Below are some records. Return exactly the lines from the one containing "Babu](https://www.engineerbabu.com/) | Agency. |💻|" through the one containing "Remote teaching companies.", both included, and only those.

Extracted data:

________________________

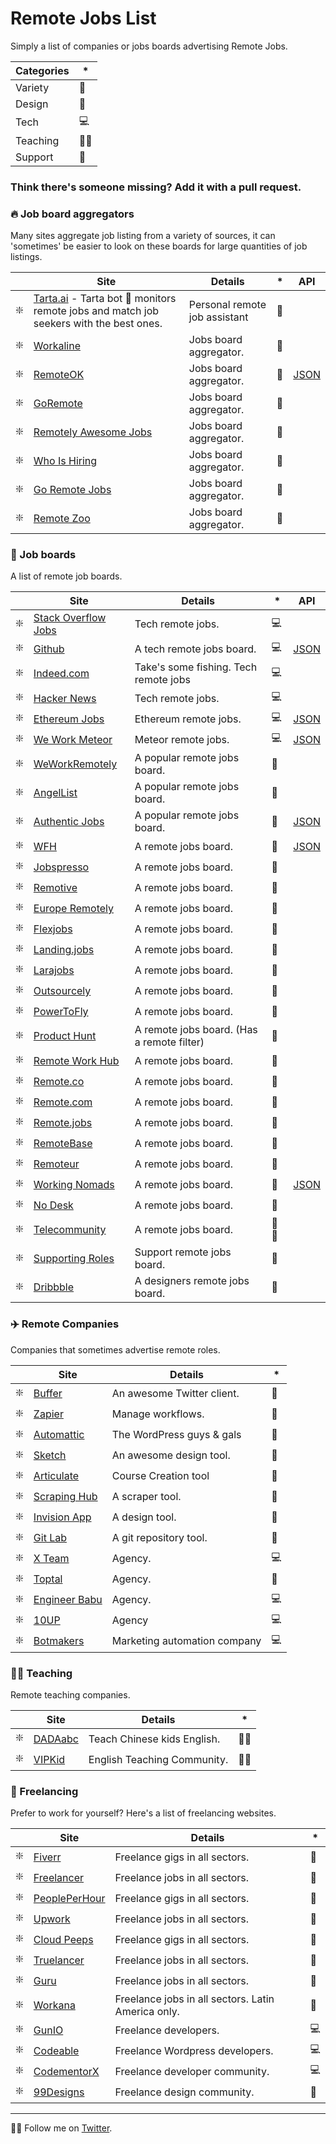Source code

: # Remote Jobs List
Simply a list of companies or jobs boards advertising Remote Jobs.

| Categories | * |
|--|--|
| Variety |🌟|
| Design |🎨|
| Tech |💻|
| Teaching |👩‍🏫|
| Support |📱|

### Think there's someone missing? Add it with a pull request.

### 🔥  Job board aggregators

Many sites aggregate job listing from a variety of sources, it can 'sometimes' be easier to look on these boards for large quantities of job listings.

|| Site |   Details | * | API |                                                                                                     
-------------------------------------------------------------------------------------------------------------------|---------------------------------------------------------------|--|--|--|
| ❇️  | [Tarta.ai](https://tarta.ai/) - Tarta bot 🥧 monitors remote jobs and match job seekers with the best ones. | Personal remote job assistant | 🌟 |
| ❇️ | [Workaline](https://workaline.com/) | Jobs board aggregator. |🌟|
| ❇️ | [RemoteOK](https://remoteok.io/) | Jobs board aggregator. |🌟| [JSON](https://remoteok.io/remote-jobs.json)|
| ❇️ | [GoRemote](https://goremote.io/) | Jobs board aggregator. |🌟|
| ❇️ | [Remotely Awesome Jobs](https://www.remotelyawesomejobs.com/) | Jobs board aggregator. |🌟|
| ❇️ | [Who Is Hiring](https://whoishiring.io) | Jobs board aggregator. |🌟|
| ❇️ | [Go Remote Jobs](https://goremotejobs.com/) | Jobs board aggregator. |🌟|
| ❇️ | [Remote Zoo](https://www.remotezoo.com/) | Jobs board aggregator. |🌟|

### 📌 Job boards

A list of remote job boards.

|| Site |   Details | * | API |                                                                                                       
-------------------------------------------------------------------------------------------------------------------|---------------------------------------------------------------|--|--|--|
| ❇️ | [Stack Overflow Jobs](https://stackoverflow.com/jobs/remote-developer-jobs) | Tech remote jobs. |💻|
| ❇️ | [Github](https://jobs.github.com/positions?description=&location=remote) | A tech remote jobs board.  |💻|[JSON](https://jobs.github.com/api)
| ❇️ | [Indeed.com](https://www.indeed.com/q-Remote-Programming-jobs.html) | Take's some fishing. Tech remote jobs |💻|
| ❇️ | [Hacker News](https://news.ycombinator.com/jobs) | Tech remote jobs. |💻|
| ❇️ | [Ethereum Jobs](http://jobs.ethercasts.com/) | Ethereum remote jobs. |💻|[JSON](http://jobs.ethercasts.com/api/jobs) |
| ❇️ | [We Work Meteor](https://www.weworkmeteor.com/) |Meteor remote jobs. |💻|[JSON](https://www.weworkmeteor.com/api/jobs) |
| ❇️ | [WeWorkRemotely](https://weworkremotely.com/) | A popular remote jobs board. |🌟|
| ❇️ | [AngelList](https://angel.co/) |A popular remote jobs board. |🌟|
| ❇️ | [Authentic Jobs](https://authenticjobs.com/#remote=true) | A popular remote jobs board. |🌟| [JSON](https://authenticjobs.com/api/docs)
| ❇️ | [WFH](https://www.wfh.io/) | A remote jobs board. |🌟| [JSON](https://github.com/wfhio/api)|
| ❇️ | [Jobspresso](https://jobspresso.co/) | A remote jobs board. |🌟|
| ❇️ | [Remotive](https://remotive.io/) | A remote jobs board. |🌟|
| ❇️ | [Europe Remotely](https://europeremotely.com/) | A remote jobs board. |🌟|
| ❇️ | [Flexjobs](https://www.flexjobs.com) | A remote jobs board. |🌟|
| ❇️ | [Landing.jobs](https://landing.jobs/jobs?remote=true) | A remote jobs board. |🌟|
| ❇️ | [Larajobs](http://larajobs.com) | A remote jobs board. |🌟|
| ❇️ | [Outsourcely](https://www.outsourcely.com/remote-workers) | A remote jobs board. |🌟|
| ❇️ | [PowerToFly](https://powertofly.com/) | A remote jobs board. |🌟|
| ❇️ | [Product Hunt](https://www.producthunt.com/jobs) | A remote jobs board. (Has a remote filter) |🌟|
| ❇️ | [Remote Work Hub](https://remoteworkhub.com/remote-jobs/) | A remote jobs board. |🌟|
| ❇️ | [Remote.co](https://remote.co/remote-jobs/) | A remote jobs board. |🌟|
| ❇️ | [Remote.com](https://remote.com/jobs) | A remote jobs board. |🌟|
| ❇️ | [Remote.jobs](https://remote.jobs/) | A remote jobs board. |🌟|
| ❇️ | [RemoteBase](https://remotebase.io/) | A remote jobs board. |🌟|
| ❇️ | [Remoteur](http://www.remoteur.com/) | A remote jobs board. |🌟|
| ❇️ | [Working Nomads](https://www.workingnomads.co/jobs) | A remote jobs board. |🌟| [JSON](https://www.workingnomads.co/api/exposed_jobs/) |
| ❇️ | [No Desk](https://nodesk.co/remote-jobs/) | A remote jobs board. |🌟|
| ❇️ | [Telecommunity](http://remotejobs.telecommunity.net/) | A remote jobs board. |📱🌟|
| ❇️ | [Supporting Roles](https://supportingroles.io/) | Support remote jobs board. |📱|
| ❇️ | [Dribbble](https://dribbble.com/jobs?location=Anywhere) | A designers remote jobs board. |🎨|

### ✈️ Remote Companies

Companies that sometimes advertise remote roles.

|| Site |   Details | * |                                                                                                         
-------------------------------------------------------------------------------------------------------------------|---------------------------------------------------------------|--|--|
| ❇️ | [Buffer](http://journey.buffer.com/) | An awesome Twitter client. |🌟|
| ❇️ | [Zapier](https://zapier.com/about/) | Manage workflows. |🌟|
| ❇️ | [Automattic](https://automattic.com/work-with-us/) | The WordPress guys & gals |🌟|
| ❇️ | [Sketch](https://www.sketchapp.com/jobs/) | An awesome design tool. |🌟|
| ❇️ | [Articulate](https://articulate.com/company/careers/) | Course Creation tool |🌟|
| ❇️ | [Scraping Hub](https://scrapinghub.com/jobs) | A scraper tool. |🌟|
| ❇️ | [Invision App](https://www.invisionapp.com/company) | A design tool. |🌟|
| ❇️ | [Git Lab](https://about.gitlab.com/jobs/) | A git repository tool. |🌟|
| ❇️ | [X Team](https://x-team.com/) | Agency. |💻| 
| ❇️ | [Toptal](https://www.toptal.com/) | Agency. |🌟|
| ❇️ | [Engineer Babu](https://www.engineerbabu.com/) | Agency. |💻|
| ❇️ | [10UP](https://10up.com/careers/) | Agency |💻| 
| ❇️ | [Botmakers](https://botmakers.net/) | Marketing automation company |💻| 


### 👩‍🏫 Teaching
Remote teaching companies.

|| Site |   Details | * |                                                                                                         
-------------------------------------------------------------------------------------------------------------------|---------------------------------------------------------------|--|--|
| ❇️ | [DADAabc](https://www.dadaabc.com/teacher/job/) | Teach Chinese kids English. |👩‍🏫|
| ❇️ | [VIPKid](https://t.vipkid.com.cn/) | English Teaching Community. |👩‍🏫|        

### 🔨 Freelancing
Prefer to work for yourself? Here's a list of freelancing websites.

|| Site |   Details | * |                                                                                                         
-------------------------------------------------------------------------------------------------------------------|---------------------------------------------------------------|--|--|
| ❇️ | [Fiverr](https://www.fiverr.com/) | Freelance gigs in all sectors. |🌟|
| ❇️ | [Freelancer](https://www.freelancer.com/) | Freelance jobs in all sectors. |🌟|
| ❇️ | [PeoplePerHour](https://www.peopleperhour.com/) | Freelance gigs in all sectors. |🌟 |
| ❇️ | [Upwork](https://www.upwork.com/) | Freelance jobs in all sectors. |🌟|
| ❇️ | [Cloud Peeps](https://www.cloudpeeps.com) | Freelance gigs in all sectors. |🌟|
| ️️️❇️ | [Truelancer](https://www.truelancer.com/) | Freelance jobs in all sectors. |🌟|
| ❇️ | [Guru](https://www.guru.com/) | Freelance jobs in all sectors. |🌟|
| ️️️❇️ | [Workana](https://www.workana.com/) | Freelance jobs in all sectors. Latin America only. |🌟|
| ❇️ | [GunIO](https://www.gun.io/#hacker) | Freelance developers. |💻|
| ❇️ | [Codeable](https://codeable.io/) | Freelance Wordpress developers. |💻|
| ❇️ | [CodementorX](https://www.codementor.io/developers) | Freelance developer community. |💻| 
| ❇️ | [99Designs](https://99designs.co.uk/) | Freelance design community. |🎨|


---
👨‍💻 Follow me on [Twitter](https://twitter.com/ajukco).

________________________

Output of the exercise:
| ❇️ | [Engineer Babu](https://www.engineerbabu.com/) | Agency. |💻|
| ❇️ | [10UP](https://10up.com/careers/) | Agency |💻| 
| ❇️ | [Botmakers](https://botmakers.net/) | Marketing automation company |💻| 


### 👩‍🏫 Teaching
Remote teaching companies.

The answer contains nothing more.